* What is being asked *
If a line in the records below contains the word "textit", copy it.

[Stored data entries]
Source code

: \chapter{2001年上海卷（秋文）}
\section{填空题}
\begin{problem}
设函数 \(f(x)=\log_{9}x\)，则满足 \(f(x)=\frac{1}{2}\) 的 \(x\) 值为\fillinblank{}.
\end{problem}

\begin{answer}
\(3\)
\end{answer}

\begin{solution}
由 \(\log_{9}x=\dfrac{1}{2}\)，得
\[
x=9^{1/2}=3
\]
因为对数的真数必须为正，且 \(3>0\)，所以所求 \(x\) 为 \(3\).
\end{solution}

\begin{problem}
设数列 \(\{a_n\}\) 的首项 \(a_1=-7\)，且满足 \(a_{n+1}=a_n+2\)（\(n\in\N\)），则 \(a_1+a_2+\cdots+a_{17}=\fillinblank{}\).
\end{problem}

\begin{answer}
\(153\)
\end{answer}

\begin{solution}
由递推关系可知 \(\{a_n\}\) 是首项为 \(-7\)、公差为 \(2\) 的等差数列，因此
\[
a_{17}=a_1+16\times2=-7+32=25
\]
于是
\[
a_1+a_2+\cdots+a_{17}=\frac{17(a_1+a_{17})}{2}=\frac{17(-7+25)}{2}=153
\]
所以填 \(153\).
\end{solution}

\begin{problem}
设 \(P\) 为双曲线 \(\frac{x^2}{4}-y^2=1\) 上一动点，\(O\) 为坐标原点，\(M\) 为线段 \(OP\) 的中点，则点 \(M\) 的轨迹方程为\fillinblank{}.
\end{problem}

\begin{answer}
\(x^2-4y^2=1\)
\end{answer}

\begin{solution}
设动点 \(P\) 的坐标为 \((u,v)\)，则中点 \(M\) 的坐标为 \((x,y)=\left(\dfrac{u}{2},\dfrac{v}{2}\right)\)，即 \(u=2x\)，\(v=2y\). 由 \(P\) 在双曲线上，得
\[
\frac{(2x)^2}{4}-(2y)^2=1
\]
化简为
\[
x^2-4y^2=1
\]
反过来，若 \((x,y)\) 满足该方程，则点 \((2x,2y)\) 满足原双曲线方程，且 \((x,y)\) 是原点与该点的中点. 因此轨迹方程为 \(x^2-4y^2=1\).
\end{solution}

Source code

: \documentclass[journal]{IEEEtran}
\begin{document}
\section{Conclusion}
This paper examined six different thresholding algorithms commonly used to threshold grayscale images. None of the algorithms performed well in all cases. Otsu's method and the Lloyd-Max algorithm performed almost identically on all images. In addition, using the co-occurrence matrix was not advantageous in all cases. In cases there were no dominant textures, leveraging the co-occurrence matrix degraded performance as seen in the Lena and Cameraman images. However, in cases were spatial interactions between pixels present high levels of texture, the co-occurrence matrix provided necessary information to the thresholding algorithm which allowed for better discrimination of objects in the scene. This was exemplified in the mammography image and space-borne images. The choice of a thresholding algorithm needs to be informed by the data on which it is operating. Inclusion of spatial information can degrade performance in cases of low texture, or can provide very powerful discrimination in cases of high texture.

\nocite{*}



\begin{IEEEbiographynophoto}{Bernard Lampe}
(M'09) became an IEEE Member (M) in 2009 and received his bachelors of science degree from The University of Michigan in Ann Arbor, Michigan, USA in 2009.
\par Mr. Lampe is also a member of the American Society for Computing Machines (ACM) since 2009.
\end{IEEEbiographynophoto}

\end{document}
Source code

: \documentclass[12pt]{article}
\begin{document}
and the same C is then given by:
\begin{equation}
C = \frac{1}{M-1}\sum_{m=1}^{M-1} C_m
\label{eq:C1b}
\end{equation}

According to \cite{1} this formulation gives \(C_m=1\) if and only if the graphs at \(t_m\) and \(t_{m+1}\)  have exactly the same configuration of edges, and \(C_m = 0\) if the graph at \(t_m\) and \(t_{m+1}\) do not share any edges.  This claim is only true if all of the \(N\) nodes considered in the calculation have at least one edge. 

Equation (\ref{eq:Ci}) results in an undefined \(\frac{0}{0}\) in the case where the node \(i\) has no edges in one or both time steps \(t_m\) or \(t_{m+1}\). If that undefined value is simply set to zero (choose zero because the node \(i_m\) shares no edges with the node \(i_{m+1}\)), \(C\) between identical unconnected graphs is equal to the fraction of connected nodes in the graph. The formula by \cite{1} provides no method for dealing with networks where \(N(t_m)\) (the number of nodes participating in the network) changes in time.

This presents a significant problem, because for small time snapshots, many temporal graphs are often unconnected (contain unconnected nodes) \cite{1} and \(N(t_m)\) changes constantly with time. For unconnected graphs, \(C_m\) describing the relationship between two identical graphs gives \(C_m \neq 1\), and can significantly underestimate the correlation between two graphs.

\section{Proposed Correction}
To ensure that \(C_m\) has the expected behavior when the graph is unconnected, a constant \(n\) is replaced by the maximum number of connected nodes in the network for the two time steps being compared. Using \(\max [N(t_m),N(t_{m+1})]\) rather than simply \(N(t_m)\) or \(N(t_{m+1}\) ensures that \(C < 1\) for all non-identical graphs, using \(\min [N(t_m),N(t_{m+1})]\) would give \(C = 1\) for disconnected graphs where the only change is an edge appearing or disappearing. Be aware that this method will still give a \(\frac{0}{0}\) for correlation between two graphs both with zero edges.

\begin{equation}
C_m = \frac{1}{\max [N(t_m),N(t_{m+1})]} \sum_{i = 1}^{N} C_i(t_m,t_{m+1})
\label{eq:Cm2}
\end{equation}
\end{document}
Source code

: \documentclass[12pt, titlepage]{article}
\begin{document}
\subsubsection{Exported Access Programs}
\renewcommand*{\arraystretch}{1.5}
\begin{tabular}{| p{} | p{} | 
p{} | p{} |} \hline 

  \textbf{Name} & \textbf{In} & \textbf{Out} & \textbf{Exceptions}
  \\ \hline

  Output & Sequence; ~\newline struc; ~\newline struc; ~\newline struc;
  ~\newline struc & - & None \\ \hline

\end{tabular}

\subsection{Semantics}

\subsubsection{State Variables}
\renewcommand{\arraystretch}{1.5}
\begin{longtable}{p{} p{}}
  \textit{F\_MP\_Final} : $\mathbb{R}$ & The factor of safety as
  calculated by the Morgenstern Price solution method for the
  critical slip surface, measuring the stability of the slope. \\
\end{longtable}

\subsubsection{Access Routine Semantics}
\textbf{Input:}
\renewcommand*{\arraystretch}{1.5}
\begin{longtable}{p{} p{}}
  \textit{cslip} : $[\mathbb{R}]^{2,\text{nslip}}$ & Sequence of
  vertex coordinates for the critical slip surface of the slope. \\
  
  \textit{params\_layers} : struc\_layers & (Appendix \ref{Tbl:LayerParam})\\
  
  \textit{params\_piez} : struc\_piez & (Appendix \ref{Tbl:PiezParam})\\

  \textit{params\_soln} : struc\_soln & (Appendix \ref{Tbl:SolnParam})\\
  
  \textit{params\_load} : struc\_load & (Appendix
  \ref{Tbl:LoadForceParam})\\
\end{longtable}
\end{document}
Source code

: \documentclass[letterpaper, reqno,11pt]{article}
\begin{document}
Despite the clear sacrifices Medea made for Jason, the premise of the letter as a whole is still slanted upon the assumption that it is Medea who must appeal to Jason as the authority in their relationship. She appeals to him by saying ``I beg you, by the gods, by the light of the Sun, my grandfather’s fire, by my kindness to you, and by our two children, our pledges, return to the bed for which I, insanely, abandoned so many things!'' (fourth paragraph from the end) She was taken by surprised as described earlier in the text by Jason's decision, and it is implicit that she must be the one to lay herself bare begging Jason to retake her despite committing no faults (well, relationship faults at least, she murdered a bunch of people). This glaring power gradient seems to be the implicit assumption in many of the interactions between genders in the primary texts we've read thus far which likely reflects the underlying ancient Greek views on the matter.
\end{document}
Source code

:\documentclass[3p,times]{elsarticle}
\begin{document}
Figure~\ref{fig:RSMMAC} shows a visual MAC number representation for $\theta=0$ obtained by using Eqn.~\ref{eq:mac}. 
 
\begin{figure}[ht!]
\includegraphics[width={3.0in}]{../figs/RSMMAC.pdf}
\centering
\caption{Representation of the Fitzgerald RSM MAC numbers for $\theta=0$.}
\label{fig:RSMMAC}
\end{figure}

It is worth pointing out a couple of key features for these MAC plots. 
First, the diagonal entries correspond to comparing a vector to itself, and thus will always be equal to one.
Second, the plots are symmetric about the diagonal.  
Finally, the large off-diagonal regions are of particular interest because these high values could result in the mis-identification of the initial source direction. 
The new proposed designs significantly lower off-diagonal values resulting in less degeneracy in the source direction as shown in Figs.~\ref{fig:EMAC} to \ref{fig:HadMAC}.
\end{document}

* Result for this task *
  \textit{F\_MP\_Final} : $\mathbb{R}$ & The factor of safety as
  \textit{cslip} : $[\mathbb{R}]^{2,\text{nslip}}$ & Sequence of
  \textit{params\_layers} : struc\_layers & (Appendix \ref{Tbl:LayerParam})\\
  \textit{params\_piez} : struc\_piez & (Appendix \ref{Tbl:PiezParam})\\
  \textit{params\_soln} : struc\_soln & (Appendix \ref{Tbl:SolnParam})\\
  \textit{params\_load} : struc\_load & (Appendix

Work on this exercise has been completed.